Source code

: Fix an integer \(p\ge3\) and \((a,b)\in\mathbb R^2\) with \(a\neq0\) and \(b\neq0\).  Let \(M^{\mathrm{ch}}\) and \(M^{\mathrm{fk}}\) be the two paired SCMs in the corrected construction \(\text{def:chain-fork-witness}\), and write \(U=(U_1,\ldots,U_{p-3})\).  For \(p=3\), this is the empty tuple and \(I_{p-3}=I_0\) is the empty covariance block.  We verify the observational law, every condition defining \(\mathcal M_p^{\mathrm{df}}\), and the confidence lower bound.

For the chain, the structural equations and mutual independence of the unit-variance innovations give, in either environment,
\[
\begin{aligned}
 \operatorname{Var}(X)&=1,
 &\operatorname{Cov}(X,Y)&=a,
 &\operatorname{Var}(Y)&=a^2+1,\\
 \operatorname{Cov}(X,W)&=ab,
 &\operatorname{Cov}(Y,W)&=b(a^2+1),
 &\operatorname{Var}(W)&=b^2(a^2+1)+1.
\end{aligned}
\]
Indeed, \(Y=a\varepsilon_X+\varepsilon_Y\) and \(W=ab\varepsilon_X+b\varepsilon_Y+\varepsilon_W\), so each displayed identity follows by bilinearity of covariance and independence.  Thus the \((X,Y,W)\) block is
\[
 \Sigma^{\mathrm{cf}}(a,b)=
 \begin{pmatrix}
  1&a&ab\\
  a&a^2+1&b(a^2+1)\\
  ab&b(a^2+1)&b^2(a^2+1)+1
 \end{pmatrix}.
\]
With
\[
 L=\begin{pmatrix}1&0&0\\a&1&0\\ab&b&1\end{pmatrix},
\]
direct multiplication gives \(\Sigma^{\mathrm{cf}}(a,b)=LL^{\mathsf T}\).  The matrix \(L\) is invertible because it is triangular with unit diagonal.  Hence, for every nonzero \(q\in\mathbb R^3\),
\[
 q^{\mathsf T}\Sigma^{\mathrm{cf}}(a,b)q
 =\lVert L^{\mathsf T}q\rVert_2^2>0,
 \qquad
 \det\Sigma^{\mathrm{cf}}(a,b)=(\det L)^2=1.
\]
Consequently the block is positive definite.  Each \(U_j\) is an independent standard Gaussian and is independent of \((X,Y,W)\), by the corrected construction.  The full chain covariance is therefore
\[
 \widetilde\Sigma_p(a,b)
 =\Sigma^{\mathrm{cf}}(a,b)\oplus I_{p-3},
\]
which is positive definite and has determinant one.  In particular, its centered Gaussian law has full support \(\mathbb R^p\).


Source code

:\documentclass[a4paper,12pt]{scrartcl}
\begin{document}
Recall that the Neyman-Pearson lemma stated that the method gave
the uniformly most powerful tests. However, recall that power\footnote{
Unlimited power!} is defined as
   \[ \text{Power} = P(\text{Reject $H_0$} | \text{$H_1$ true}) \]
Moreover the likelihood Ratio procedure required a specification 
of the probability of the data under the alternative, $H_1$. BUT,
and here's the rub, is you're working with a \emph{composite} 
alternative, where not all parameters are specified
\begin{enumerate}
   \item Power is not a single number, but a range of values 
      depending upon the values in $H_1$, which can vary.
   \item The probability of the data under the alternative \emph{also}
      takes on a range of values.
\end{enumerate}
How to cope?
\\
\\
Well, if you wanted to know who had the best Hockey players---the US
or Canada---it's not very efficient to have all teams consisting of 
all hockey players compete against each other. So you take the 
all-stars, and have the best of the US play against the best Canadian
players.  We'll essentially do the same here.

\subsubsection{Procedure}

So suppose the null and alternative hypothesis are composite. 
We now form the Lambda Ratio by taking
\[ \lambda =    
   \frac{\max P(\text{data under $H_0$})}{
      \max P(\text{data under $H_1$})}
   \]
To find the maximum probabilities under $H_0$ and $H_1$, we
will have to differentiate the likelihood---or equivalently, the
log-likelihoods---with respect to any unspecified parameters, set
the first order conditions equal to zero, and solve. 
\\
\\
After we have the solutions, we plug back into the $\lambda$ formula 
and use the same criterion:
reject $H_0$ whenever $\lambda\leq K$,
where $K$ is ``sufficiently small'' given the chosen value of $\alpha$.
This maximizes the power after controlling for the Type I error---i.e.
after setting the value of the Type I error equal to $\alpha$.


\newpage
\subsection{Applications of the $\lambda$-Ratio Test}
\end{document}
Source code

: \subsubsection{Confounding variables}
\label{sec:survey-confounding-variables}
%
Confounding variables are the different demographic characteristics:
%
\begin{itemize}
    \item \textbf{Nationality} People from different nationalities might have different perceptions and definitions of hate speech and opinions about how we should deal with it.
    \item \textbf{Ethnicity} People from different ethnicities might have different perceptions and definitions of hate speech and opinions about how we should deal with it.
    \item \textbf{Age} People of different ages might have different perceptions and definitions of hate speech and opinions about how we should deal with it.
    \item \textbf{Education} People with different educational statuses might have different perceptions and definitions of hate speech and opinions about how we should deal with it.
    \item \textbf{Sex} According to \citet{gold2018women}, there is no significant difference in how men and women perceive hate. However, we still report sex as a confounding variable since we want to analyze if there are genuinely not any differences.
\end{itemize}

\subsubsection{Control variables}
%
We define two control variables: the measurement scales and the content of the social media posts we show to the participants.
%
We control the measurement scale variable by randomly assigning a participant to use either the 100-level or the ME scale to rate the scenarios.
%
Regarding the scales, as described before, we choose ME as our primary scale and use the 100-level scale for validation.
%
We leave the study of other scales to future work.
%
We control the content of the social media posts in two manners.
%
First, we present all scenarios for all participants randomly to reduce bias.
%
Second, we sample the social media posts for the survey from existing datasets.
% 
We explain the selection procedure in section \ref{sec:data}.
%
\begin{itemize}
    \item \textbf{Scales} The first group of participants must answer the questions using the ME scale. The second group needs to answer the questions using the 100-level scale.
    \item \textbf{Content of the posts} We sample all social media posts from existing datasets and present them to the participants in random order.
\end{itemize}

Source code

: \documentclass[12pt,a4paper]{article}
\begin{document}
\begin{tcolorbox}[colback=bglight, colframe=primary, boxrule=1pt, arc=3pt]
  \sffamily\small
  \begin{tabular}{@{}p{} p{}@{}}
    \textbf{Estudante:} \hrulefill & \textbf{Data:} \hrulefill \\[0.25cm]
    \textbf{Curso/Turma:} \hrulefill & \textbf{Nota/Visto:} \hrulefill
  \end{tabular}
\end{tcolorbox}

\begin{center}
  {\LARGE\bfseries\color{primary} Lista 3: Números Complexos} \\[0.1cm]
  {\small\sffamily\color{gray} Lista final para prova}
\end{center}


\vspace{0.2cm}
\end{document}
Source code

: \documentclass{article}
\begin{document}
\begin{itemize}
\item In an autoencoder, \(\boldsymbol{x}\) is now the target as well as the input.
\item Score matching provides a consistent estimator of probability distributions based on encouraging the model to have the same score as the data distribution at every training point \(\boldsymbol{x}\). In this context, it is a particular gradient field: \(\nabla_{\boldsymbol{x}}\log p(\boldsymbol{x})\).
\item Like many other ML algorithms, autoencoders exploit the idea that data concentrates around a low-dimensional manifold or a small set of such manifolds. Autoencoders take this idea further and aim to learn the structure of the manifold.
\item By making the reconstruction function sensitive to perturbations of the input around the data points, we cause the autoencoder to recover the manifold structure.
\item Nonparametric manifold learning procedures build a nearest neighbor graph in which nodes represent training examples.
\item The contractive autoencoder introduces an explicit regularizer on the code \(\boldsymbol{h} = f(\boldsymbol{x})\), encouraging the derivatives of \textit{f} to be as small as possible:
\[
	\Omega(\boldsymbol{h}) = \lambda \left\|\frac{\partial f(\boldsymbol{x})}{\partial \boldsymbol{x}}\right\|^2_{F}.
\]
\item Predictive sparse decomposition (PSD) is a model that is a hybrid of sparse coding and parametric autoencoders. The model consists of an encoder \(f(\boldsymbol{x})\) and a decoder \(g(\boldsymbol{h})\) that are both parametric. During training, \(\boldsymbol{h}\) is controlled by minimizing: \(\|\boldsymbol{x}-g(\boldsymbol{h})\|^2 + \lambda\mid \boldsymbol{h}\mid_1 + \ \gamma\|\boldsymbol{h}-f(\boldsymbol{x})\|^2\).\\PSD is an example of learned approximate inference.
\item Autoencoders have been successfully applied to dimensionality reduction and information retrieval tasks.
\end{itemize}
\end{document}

◆ ◆ ◆ ◆ ◆

Problem requirements → Copy every line where the word "under" is present in the entries above.

Response area →
of the probability of the data under the alternative, $H_1$. BUT,
   \item The probability of the data under the alternative \emph{also}
   \frac{\max P(\text{data under $H_0$})}{
      \max P(\text{data under $H_1$})}
To find the maximum probabilities under $H_0$ and $H_1$, we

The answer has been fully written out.